*** Study material Section Begins ***

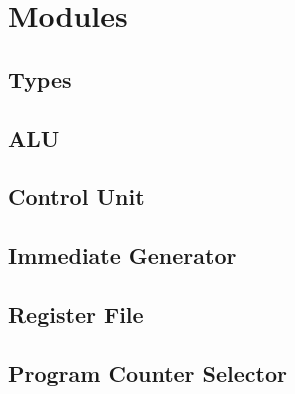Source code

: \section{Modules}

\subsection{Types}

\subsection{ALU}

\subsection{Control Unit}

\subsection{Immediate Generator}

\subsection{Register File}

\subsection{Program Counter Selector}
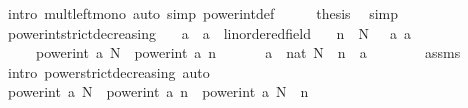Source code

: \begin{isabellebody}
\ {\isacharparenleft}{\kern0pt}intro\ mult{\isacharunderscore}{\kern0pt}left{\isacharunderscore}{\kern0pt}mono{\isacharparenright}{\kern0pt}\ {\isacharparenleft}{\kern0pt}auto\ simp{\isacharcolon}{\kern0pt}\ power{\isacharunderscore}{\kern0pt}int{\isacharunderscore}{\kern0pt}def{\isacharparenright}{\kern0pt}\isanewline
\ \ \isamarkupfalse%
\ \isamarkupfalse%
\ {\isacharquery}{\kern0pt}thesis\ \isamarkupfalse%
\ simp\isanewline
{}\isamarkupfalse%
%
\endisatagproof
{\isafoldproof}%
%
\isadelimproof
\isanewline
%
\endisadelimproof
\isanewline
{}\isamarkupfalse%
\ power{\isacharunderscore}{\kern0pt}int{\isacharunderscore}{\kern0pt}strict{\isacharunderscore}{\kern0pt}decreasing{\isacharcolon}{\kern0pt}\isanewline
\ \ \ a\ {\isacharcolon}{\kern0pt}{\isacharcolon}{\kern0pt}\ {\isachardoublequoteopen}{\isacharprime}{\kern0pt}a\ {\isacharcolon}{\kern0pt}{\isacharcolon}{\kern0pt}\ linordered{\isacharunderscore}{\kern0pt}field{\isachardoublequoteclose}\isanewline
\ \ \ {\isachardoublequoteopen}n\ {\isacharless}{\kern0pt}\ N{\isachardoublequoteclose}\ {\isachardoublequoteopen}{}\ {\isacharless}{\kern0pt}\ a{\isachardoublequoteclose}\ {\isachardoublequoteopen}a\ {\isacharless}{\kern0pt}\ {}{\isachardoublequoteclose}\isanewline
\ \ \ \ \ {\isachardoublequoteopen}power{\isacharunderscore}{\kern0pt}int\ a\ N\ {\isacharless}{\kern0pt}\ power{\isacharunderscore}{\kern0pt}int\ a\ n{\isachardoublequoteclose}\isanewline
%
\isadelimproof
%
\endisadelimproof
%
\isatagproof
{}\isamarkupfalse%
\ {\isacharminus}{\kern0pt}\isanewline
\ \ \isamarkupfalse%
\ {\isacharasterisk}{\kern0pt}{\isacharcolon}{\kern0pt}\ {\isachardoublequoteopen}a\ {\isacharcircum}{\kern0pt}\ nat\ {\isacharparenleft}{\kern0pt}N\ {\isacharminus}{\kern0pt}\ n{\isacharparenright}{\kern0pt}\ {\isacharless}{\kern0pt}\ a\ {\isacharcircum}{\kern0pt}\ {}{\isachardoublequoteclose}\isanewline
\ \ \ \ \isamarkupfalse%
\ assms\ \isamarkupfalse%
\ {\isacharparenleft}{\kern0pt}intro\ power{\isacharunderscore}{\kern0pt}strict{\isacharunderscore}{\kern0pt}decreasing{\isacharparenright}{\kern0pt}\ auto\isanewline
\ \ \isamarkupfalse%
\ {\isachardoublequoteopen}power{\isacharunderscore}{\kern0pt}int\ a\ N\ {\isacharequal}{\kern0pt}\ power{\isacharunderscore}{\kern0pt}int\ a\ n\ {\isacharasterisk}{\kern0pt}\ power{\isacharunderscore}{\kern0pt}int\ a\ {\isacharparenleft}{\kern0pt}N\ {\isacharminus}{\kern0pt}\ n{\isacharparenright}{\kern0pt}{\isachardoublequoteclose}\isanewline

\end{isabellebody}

*** Study material Section Ends ***

Among the records above, find each line holding "subsection" and list it.

\subsection{Types}
\subsection{ALU}
\subsection{Control Unit}
\subsection{Immediate Generator}
\subsection{Register File}
\subsection{Program Counter Selector}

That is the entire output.